▶ [Exercise instructions]: Nothing but the lines from the top of the records through the line with "(o *V0042KillJobsMsg) GetJobNameOk()" should be returned, exactly, and without pictures.

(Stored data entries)

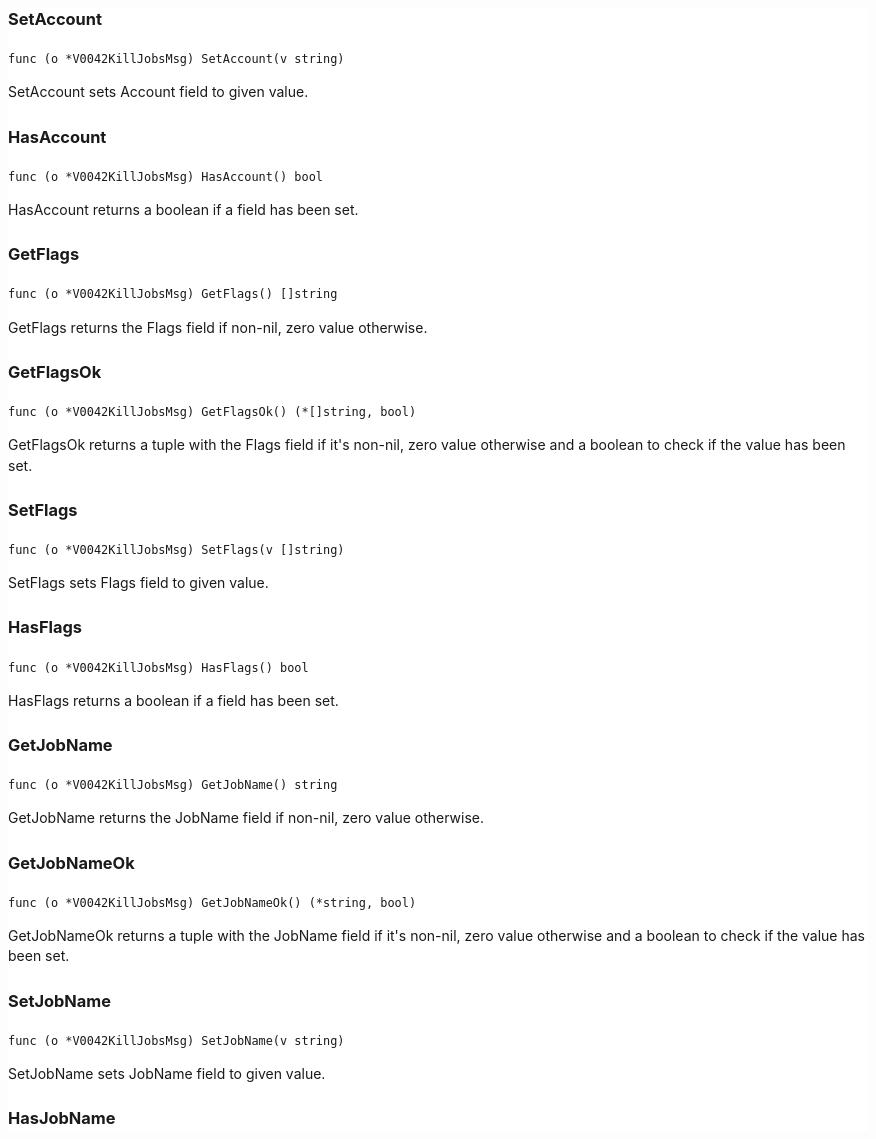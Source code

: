 ### SetAccount

`func (o *V0042KillJobsMsg) SetAccount(v string)`

SetAccount sets Account field to given value.

### HasAccount

`func (o *V0042KillJobsMsg) HasAccount() bool`

HasAccount returns a boolean if a field has been set.

### GetFlags

`func (o *V0042KillJobsMsg) GetFlags() []string`

GetFlags returns the Flags field if non-nil, zero value otherwise.

### GetFlagsOk

`func (o *V0042KillJobsMsg) GetFlagsOk() (*[]string, bool)`

GetFlagsOk returns a tuple with the Flags field if it's non-nil, zero value otherwise
and a boolean to check if the value has been set.

### SetFlags

`func (o *V0042KillJobsMsg) SetFlags(v []string)`

SetFlags sets Flags field to given value.

### HasFlags

`func (o *V0042KillJobsMsg) HasFlags() bool`

HasFlags returns a boolean if a field has been set.

### GetJobName

`func (o *V0042KillJobsMsg) GetJobName() string`

GetJobName returns the JobName field if non-nil, zero value otherwise.

### GetJobNameOk

`func (o *V0042KillJobsMsg) GetJobNameOk() (*string, bool)`

GetJobNameOk returns a tuple with the JobName field if it's non-nil, zero value otherwise
and a boolean to check if the value has been set.

### SetJobName

`func (o *V0042KillJobsMsg) SetJobName(v string)`

SetJobName sets JobName field to given value.

### HasJobName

▶ [Reply]:
Source code

: ### SetAccount

`func (o *V0042KillJobsMsg) SetAccount(v string)`

SetAccount sets Account field to given value.

### HasAccount

`func (o *V0042KillJobsMsg) HasAccount() bool`

HasAccount returns a boolean if a field has been set.

### GetFlags

`func (o *V0042KillJobsMsg) GetFlags() []string`

GetFlags returns the Flags field if non-nil, zero value otherwise.

### GetFlagsOk

`func (o *V0042KillJobsMsg) GetFlagsOk() (*[]string, bool)`

GetFlagsOk returns a tuple with the Flags field if it's non-nil, zero value otherwise
and a boolean to check if the value has been set.

### SetFlags

`func (o *V0042KillJobsMsg) SetFlags(v []string)`

SetFlags sets Flags field to given value.

### HasFlags

`func (o *V0042KillJobsMsg) HasFlags() bool`

HasFlags returns a boolean if a field has been set.

### GetJobName

`func (o *V0042KillJobsMsg) GetJobName() string`

GetJobName returns the JobName field if non-nil, zero value otherwise.

### GetJobNameOk

`func (o *V0042KillJobsMsg) GetJobNameOk() (*string, bool)`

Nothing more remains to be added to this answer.